Below are the records. Restate word for word every line from the one that contains "- &nbsp; I’m currently learning TypeScript;" through the final line, both included.

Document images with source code

BEGIN

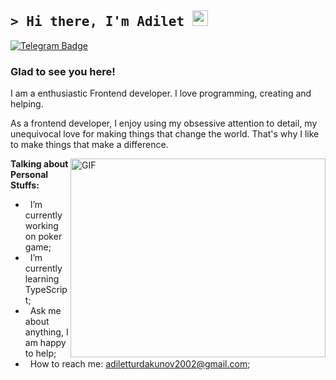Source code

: ## <samp>&gt; Hi there, I'm Adilet <img src="https://media.giphy.com/media/hvRJCLFzcasrR4ia7z/giphy.gif" width="25"> </samp>

[![Telegram Badge](https://img.shields.io/badge/-Telegram-0088cc?style=flat-square&logo=Telegram&logoColor=white)](https://t.me/Adilet_dev)

### Glad to see you here! &nbsp; 

I am a enthusiastic Frontend developer. I love programming, creating and helping.

As a frontend developer, I enjoy using my obsessive attention to detail, my unequivocal love for making things that change the world. That's why I like to make things that make a difference.

<img align="right" alt="GIF" src="https://github.com/Gapur/Gapur/blob/main/assets/coding.gif?raw=true" width="408" height="318" />
  

**Talking about Personal Stuffs:**

- &nbsp; I’m currently working on poker game;
- &nbsp; I’m currently learning TypeScript;
- &nbsp; Ask me about anything, I am happy to help;
- &nbsp; How to reach me: adiletturdakunov2002@gmail.com;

END

- _TASK ANSWER_:
- &nbsp; I’m currently learning TypeScript;
- &nbsp; Ask me about anything, I am happy to help;
- &nbsp; How to reach me: adiletturdakunov2002@gmail.com;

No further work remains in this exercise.